Required action:
Show all lines of the entries in which the word "boost" is found.

Given entries:

╭──

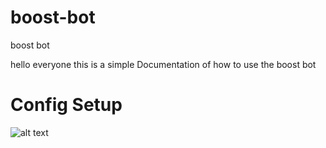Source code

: # boost-bot
boost bot

hello everyone this is a simple Documentation of how to use the boost bot

# Config Setup

![alt text](https://cdn.discordapp.com/attachments/1187598218578628728/1188000685044797510/configg.png?ex=6598eedb&is=658679db&hm=104a899e08320fc2ba706ecff6bfb3b8712d4ca59b881d18820ad504d10ab435& "Logo Title Text 1")

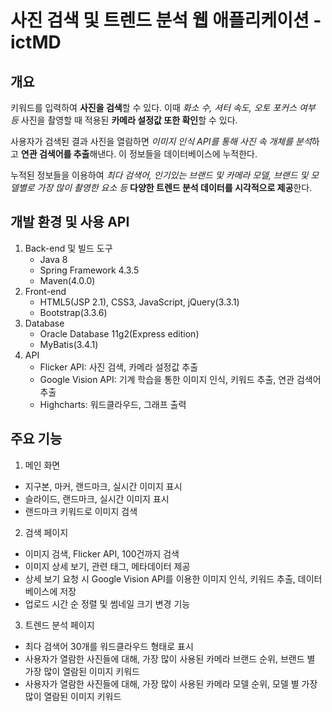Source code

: # 사진 검색 및 트렌드 분석 웹 애플리케이션 - ictMD

## 개요
키워드를 입력하여 **사진을 검색**할 수 있다. 이때 *화소 수, 셔터 속도, 오토 포커스 여부 등* 사진을 촬영할 때 적용된 **카메라 설정값 또한 확인**할 수 있다.

사용자가 검색된 결과 사진을 열람하면 *이미지 인식 API를 통해 사진 속 개체를 분석*하고 **연관 검색어를 추출**해낸다. 이 정보들을 데이터베이스에 누적한다.

누적된 정보들을 이용하여 *최다 검색어, 인기있는 브랜드 및 카메라 모델, 브랜드 및 모델별로 가장 많이 촬영한 요소 등* **다양한 트렌드 분석 데이터를 시각적으로 제공**한다.

## 개발 환경 및 사용 API
1. Back-end 및 빌드 도구
   - Java 8
   - Spring Framework 4.3.5
   - Maven(4.0.0)
2. Front-end
   - HTML5(JSP 2.1), CSS3, JavaScript, jQuery(3.3.1)
   - Bootstrap(3.3.6)
3. Database
   - Oracle Database 11g2(Express edition)
   - MyBatis(3.4.1)
4. API
   - Flicker API: 사진 검색, 카메라 설정값 추출
   - Google Vision API: 기계 학습을 통한 이미지 인식, 키워드 추출, 연관 검색어 추출
   - Highcharts: 워드클라우드, 그래프 출력

## 주요 기능

1. 메인 화면
- 지구본, 마커, 랜드마크, 실시간 이미지 표시
- 슬라이드, 랜드마크, 실시간 이미지 표시
- 랜드마크 키워드로 이미지 검색

2. 검색 페이지
- 이미지 검색, Flicker API, 100건까지 검색
- 이미지 상세 보기, 관련 태그, 메타데이터 제공
- 상세 보기 요청 시 Google Vision API를 이용한 이미지 인식, 키워드 추출, 데이터베이스에 저장
- 업로드 시간 순 정렬 및 썸네일 크기 변경 기능

3. 트렌드 분석 페이지
- 최다 검색어 30개를 워드클라우드 형태로 표시
- 사용자가 열람한 사진들에 대해, 가장 많이 사용된 카메라 브랜드 순위, 브랜드 별 가장 많이 열람된 이미지 키워드
- 사용자가 열람한 사진들에 대해, 가장 많이 사용된 카메라 모델 순위, 모델 별 가장 많이 열람된 이미지 키워드
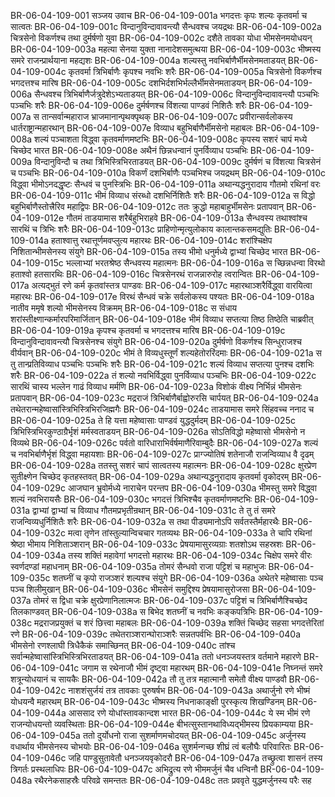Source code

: BR-06-04-109-001  सञ्जय उवाच
BR-06-04-109-001a भगदत्तः कृपः शल्यः कृतवर्मा च सात्वतः
BR-06-04-109-001c विन्दानुविन्दावावन्त्यौ सैन्धवश्च जयद्रथः
BR-06-04-109-002a चित्रसेनो विकर्णश्च तथा दुर्मर्षणो युवा
BR-06-04-109-002c दशैते तावका योधा भीमसेनमयोधयन्
BR-06-04-109-003a महत्या सेनया युक्ता नानादेशसमुत्थया
BR-06-04-109-003c भीष्मस्य समरे राजन्प्रार्थयाना महद्यशः
BR-06-04-109-004a शल्यस्तु नवभिर्बाणैर्भीमसेनमताडयत्
BR-06-04-109-004c कृतवर्मा त्रिभिर्बाणैः कृपश्च नवभिः शरैः
BR-06-04-109-005a चित्रसेनो विकर्णश्च भगदत्तश्च मारिष
BR-06-04-109-005c दशभिर्दशभिर्भल्लैर्भीमसेनमताडयन्
BR-06-04-109-006a सैन्धवश्च त्रिभिर्बाणैर्जत्रुदेशेऽभ्यताडयत्
BR-06-04-109-006c विन्दानुविन्दावावन्त्यौ पञ्चभिः पञ्चभिः शरैः
BR-06-04-109-006e दुर्मर्षणश्च विंशत्या पाण्डवं निशितैः शरैः
BR-06-04-109-007a स तान्सर्वान्महाराज भ्राजमानान्पृथक्पृथक्
BR-06-04-109-007c प्रवीरान्सर्वलोकस्य धार्तराष्ट्रान्महारथान्
BR-06-04-109-007e विव्याध बहुभिर्बाणैर्भीमसेनो महाबलः
BR-06-04-109-008a शल्यं पञ्चाशता विद्ध्वा कृतवर्माणमष्टभिः
BR-06-04-109-008c कृपस्य सशरं चापं मध्ये चिच्छेद भारत
BR-06-04-109-008e अथैनं छिन्नधन्वानं पुनर्विव्याध पञ्चभिः
BR-06-04-109-009a विन्दानुविन्दौ च तथा त्रिभिस्त्रिभिरताडयत्
BR-06-04-109-009c दुर्मर्षणं च विंशत्या चित्रसेनं च पञ्चभिः
BR-06-04-109-010a विकर्णं दशभिर्बाणैः पञ्चभिश्च जयद्रथम्
BR-06-04-109-010c विद्ध्वा भीमोऽनदद्धृष्टः सैन्धवं च पुनस्त्रिभिः
BR-06-04-109-011a अथान्यद्धनुरादाय गौतमो रथिनां वरः
BR-06-04-109-011c भीमं विव्याध संरब्धो दशभिर्निशितैः शरैः
BR-06-04-109-012a स विद्धो बहुभिर्बाणैस्तोत्त्रैरिव महाद्विपः
BR-06-04-109-012c ततः क्रुद्धो महाबाहुर्भीमसेनः प्रतापवान्
BR-06-04-109-012e गौतमं ताडयामास शरैर्बहुभिराहवे
BR-06-04-109-013a सैन्धवस्य तथाश्वांश्च सारथिं च त्रिभिः शरैः
BR-06-04-109-013c प्राहिणोन्मृत्युलोकाय कालान्तकसमद्युतिः
BR-06-04-109-014a हताश्वात्तु रथात्तूर्णमवप्लुत्य महारथः
BR-06-04-109-014c शरांश्चिक्षेप निशितान्भीमसेनस्य संयुगे
BR-06-04-109-015a तस्य भीमो धनुर्मध्ये द्वाभ्यां चिच्छेद भारत
BR-06-04-109-015c भल्लाभ्यां भरतश्रेष्ठ सैन्धवस्य महात्मनः
BR-06-04-109-016a स च्छिन्नधन्वा विरथो हताश्वो हतसारथिः
BR-06-04-109-016c चित्रसेनरथं राजन्नारुरोह त्वरान्वितः
BR-06-04-109-017a अत्यद्भुतं रणे कर्म कृतवांस्तत्र पाण्डवः
BR-06-04-109-017c महारथाञ्शरैर्विद्ध्वा वारयित्वा महारथः
BR-06-04-109-017e विरथं सैन्धवं चक्रे सर्वलोकस्य पश्यतः
BR-06-04-109-018a नातीव ममृषे शल्यो भीमसेनस्य विक्रमम्
BR-06-04-109-018c स संधाय शरांस्तीक्ष्णान्कर्मारपरिमार्जितान्
BR-06-04-109-018e भीमं विव्याध सप्तत्या तिष्ठ तिष्ठेति चाब्रवीत्
BR-06-04-109-019a कृपश्च कृतवर्मा च भगदत्तश्च मारिष
BR-06-04-109-019c विन्दानुविन्दावावन्त्यौ चित्रसेनश्च संयुगे
BR-06-04-109-020a दुर्मर्षणो विकर्णश्च सिन्धुराजश्च वीर्यवान्
BR-06-04-109-020c भीमं ते विव्यधुस्तूर्णं शल्यहेतोररिंदमाः
BR-06-04-109-021a स तु तान्प्रतिविव्याध पञ्चभिः पञ्चभिः शरैः
BR-06-04-109-021c शल्यं विव्याध सप्तत्या पुनश्च दशभिः शरैः
BR-06-04-109-022a तं शल्यो नवभिर्विद्ध्वा पुनर्विव्याध पञ्चभिः
BR-06-04-109-022c सारथिं चास्य भल्लेन गाढं विव्याध मर्मणि
BR-06-04-109-023a विशोकं वीक्ष्य निर्भिन्नं भीमसेनः प्रतापवान्
BR-06-04-109-023c मद्रराजं त्रिभिर्बाणैर्बाह्वोरुरसि चार्पयत्
BR-06-04-109-024a तथेतरान्महेष्वासांस्त्रिभिस्त्रिभिरजिह्मगैः
BR-06-04-109-024c ताडयामास समरे सिंहवच्च ननाद च
BR-06-04-109-025a ते हि यत्ता महेष्वासाः पाण्डवं युद्धदुर्मदम्
BR-06-04-109-025c त्रिभिस्त्रिभिरकुण्ठाग्रैर्भृशं मर्मस्वताडयन्
BR-06-04-109-026a सोऽतिविद्धो महेष्वासो भीमसेनो न विव्यथे
BR-06-04-109-026c पर्वतो वारिधाराभिर्वर्षमाणैरिवाम्बुदैः
BR-06-04-109-027a शल्यं च नवभिर्बाणैर्भृशं विद्ध्वा महायशाः
BR-06-04-109-027c प्राग्ज्योतिषं शतेनाजौ राजन्विव्याध वै दृढम्
BR-06-04-109-028a ततस्तु सशरं चापं सात्वतस्य महात्मनः
BR-06-04-109-028c क्षुरप्रेण सुतीक्ष्णेन चिच्छेद कृतहस्तवत्
BR-06-04-109-029a अथान्यद्धनुरादाय कृतवर्मा वृकोदरम्
BR-06-04-109-029c आजघान भ्रुवोर्मध्ये नाराचेन परन्तप
BR-06-04-109-030a भीमस्तु समरे विद्ध्वा शल्यं नवभिरायसैः
BR-06-04-109-030c भगदत्तं त्रिभिश्चैव कृतवर्माणमष्टभिः
BR-06-04-109-031a द्वाभ्यां द्वाभ्यां च विव्याध गौतमप्रभृतीन्रथान्
BR-06-04-109-031c ते तु तं समरे राजन्विव्यधुर्निशितैः शरैः
BR-06-04-109-032a स तथा पीड्यमानोऽपि सर्वतस्तैर्महारथैः
BR-06-04-109-032c मत्वा तृणेन तांस्तुल्यान्विचचार गतव्यथः
BR-06-04-109-033a ते चापि रथिनां श्रेष्ठा भीमाय निशिताञ्शरान्
BR-06-04-109-033c प्रेषयामासुरव्यग्राः शतशोऽथ सहस्रशः
BR-06-04-109-034a तस्य शक्तिं महावेगां भगदत्तो महारथः
BR-06-04-109-034c चिक्षेप समरे वीरः स्वर्णदण्डां महाधनाम्
BR-06-04-109-035a तोमरं सैन्धवो राजा पट्टिशं च महाभुजः
BR-06-04-109-035c शतघ्नीं च कृपो राजञ्शरं शल्यश्च संयुगे
BR-06-04-109-036a अथेतरे महेष्वासाः पञ्च पञ्च शिलीमुखान्
BR-06-04-109-036c भीमसेनं समुद्दिश्य प्रेषयामासुरोजसा
BR-06-04-109-037a तोमरं स द्विधा चक्रे क्षुरप्रेणानिलात्मजः
BR-06-04-109-037c पट्टिशं च त्रिभिर्बाणैश्चिच्छेद तिलकाण्डवत्
BR-06-04-109-038a स बिभेद शतघ्नीं च नवभिः कङ्कपत्रिभिः
BR-06-04-109-038c मद्रराजप्रयुक्तं च शरं छित्त्वा महाबलः
BR-06-04-109-039a शक्तिं चिच्छेद सहसा भगदत्तेरितां रणे
BR-06-04-109-039c तथेतराञ्शरान्घोराञ्शरैः सन्नतपर्वभिः
BR-06-04-109-040a भीमसेनो रणश्लाघी त्रिधैकैकं समाच्छिनत्
BR-06-04-109-040c तांश्च सर्वान्महेष्वासांस्त्रिभिस्त्रिभिरताडयत्
BR-06-04-109-041a ततो धनञ्जयस्तत्र वर्तमाने महारणे
BR-06-04-109-041c जगाम स रथेनाजौ भीमं दृष्ट्वा महारथम्
BR-06-04-109-041e निघ्नन्तं समरे शत्रून्योधयानं च सायकैः
BR-06-04-109-042a तौ तु तत्र महात्मानौ समेतौ वीक्ष्य पाण्डवौ
BR-06-04-109-042c नाशशंसुर्जयं तत्र तावकाः पुरुषर्षभ
BR-06-04-109-043a अथार्जुनो रणे भीष्मं योधयन्वै महारथम्
BR-06-04-109-043c भीष्मस्य निधनाकाङ्क्षी पुरस्कृत्य शिखण्डिनम्
BR-06-04-109-044a आससाद रणे योधांस्तावकान्दश भारत
BR-06-04-109-044c ये स्म भीमं रणे राजन्योधयन्तो व्यवस्थिताः
BR-06-04-109-044e बीभत्सुस्तानथाविध्यद्भीमस्य प्रियकाम्यया
BR-06-04-109-045a ततो दुर्योधनो राजा सुशर्माणमचोदयत्
BR-06-04-109-045c अर्जुनस्य वधार्थाय भीमसेनस्य चोभयोः
BR-06-04-109-046a सुशर्मन्गच्छ शीघ्रं त्वं बलौघैः परिवारितः
BR-06-04-109-046c जहि पाण्डुसुतावेतौ धनञ्जयवृकोदरौ
BR-06-04-109-047a तच्छ्रुत्वा शासनं तस्य त्रिगर्तः प्रस्थलाधिपः
BR-06-04-109-047c अभिद्रुत्य रणे भीममर्जुनं चैव धन्विनौ
BR-06-04-109-048a रथैरनेकसाहस्रैः परिवव्रे समन्ततः
BR-06-04-109-048c ततः प्रववृते युद्धमर्जुनस्य परैः सह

╰──

Answer to the exercise:
: # boost-bot
boost bot
hello everyone this is a simple Documentation of how to use the boost bot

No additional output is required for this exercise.